| Task description |
Report how many lines in the entries below have the word "newer" in them, and give no other words.

| Provided data |
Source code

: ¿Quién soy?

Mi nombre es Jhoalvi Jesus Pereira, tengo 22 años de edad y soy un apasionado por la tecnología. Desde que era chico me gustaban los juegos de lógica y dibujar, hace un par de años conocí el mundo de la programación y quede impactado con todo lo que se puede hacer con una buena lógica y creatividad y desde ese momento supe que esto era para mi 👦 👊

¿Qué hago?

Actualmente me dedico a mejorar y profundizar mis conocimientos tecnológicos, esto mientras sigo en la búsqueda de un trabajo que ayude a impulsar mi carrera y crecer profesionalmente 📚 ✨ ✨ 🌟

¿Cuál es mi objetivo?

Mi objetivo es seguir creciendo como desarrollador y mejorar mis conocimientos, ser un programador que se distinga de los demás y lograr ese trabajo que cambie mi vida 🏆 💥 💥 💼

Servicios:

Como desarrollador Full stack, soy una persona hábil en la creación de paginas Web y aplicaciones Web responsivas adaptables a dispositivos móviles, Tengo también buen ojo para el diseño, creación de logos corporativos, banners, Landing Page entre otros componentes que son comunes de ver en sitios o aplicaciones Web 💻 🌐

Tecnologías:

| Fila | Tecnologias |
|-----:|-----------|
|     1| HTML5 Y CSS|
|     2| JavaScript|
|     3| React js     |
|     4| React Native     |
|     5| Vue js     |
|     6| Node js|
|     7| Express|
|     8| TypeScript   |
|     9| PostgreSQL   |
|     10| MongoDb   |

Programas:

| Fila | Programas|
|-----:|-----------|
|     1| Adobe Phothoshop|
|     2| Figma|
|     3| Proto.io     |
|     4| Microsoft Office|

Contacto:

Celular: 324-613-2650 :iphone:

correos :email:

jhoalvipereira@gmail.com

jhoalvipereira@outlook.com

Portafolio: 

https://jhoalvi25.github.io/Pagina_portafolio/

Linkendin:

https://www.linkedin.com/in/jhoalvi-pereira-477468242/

---

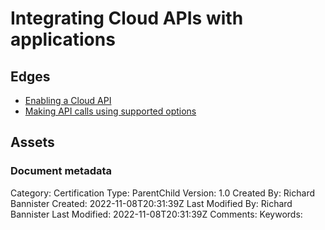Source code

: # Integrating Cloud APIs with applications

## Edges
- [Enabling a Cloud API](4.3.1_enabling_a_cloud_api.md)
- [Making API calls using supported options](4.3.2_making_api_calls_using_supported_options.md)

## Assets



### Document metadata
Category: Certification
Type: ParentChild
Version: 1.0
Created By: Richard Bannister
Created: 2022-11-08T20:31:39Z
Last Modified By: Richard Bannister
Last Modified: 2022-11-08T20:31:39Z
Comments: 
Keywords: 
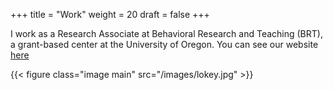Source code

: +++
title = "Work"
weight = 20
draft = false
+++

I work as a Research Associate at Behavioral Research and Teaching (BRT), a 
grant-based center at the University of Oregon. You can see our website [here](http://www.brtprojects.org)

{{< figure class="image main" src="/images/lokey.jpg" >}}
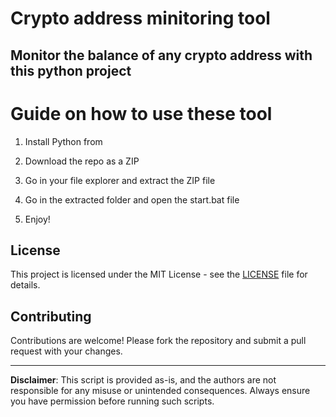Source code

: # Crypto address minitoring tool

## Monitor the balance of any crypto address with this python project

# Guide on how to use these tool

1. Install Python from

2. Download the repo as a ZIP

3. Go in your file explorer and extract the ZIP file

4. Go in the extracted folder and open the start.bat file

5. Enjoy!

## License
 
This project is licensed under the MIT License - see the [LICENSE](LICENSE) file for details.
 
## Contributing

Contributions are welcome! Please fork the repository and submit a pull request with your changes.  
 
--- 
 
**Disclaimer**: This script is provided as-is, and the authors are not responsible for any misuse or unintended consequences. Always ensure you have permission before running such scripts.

==

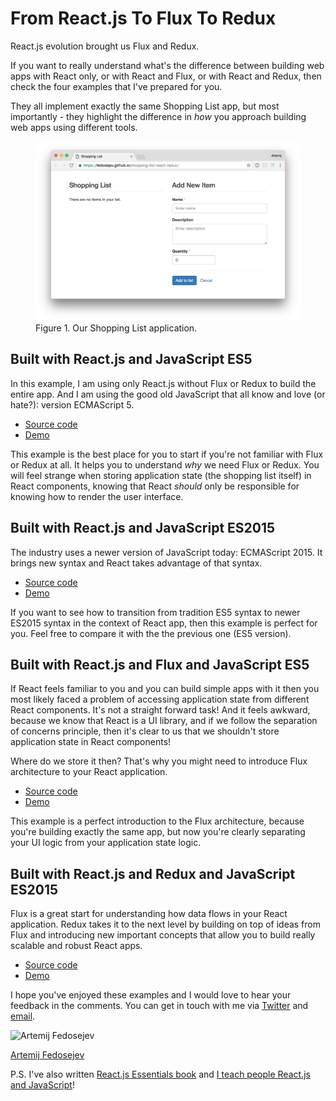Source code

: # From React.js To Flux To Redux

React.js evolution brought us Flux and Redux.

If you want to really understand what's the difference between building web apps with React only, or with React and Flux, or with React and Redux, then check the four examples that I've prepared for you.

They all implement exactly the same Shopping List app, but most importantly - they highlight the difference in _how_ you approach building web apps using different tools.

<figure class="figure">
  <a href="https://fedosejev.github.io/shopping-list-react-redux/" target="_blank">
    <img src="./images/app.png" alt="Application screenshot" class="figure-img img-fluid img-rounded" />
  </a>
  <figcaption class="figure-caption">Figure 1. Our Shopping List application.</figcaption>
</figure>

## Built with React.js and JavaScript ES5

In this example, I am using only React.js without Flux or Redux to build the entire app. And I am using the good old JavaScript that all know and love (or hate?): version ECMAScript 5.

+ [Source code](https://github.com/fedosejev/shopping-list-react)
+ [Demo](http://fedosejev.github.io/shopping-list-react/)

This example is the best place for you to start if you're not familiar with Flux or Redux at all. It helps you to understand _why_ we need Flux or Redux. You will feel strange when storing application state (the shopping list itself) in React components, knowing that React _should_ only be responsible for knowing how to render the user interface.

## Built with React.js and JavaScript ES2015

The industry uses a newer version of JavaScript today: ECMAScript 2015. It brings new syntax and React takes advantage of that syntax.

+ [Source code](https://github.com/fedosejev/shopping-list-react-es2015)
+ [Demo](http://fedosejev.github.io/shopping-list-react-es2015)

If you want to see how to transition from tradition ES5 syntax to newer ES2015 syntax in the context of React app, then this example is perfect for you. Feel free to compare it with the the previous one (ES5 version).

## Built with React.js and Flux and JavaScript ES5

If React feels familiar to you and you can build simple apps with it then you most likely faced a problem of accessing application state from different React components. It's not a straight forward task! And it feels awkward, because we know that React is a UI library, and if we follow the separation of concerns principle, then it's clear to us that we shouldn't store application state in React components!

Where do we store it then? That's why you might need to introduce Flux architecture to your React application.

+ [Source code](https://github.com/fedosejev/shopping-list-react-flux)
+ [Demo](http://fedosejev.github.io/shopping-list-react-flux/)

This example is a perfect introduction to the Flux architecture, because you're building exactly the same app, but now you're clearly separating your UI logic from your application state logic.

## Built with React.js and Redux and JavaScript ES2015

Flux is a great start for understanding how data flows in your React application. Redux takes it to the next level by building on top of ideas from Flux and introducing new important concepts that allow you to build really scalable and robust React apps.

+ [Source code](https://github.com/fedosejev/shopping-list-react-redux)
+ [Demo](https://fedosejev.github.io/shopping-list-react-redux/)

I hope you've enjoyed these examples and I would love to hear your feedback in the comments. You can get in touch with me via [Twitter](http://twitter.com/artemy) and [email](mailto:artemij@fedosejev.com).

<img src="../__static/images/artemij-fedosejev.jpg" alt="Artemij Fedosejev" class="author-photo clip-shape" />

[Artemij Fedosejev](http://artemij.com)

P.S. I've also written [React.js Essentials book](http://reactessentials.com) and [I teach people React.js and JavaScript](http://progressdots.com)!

| Solution to this problem |
2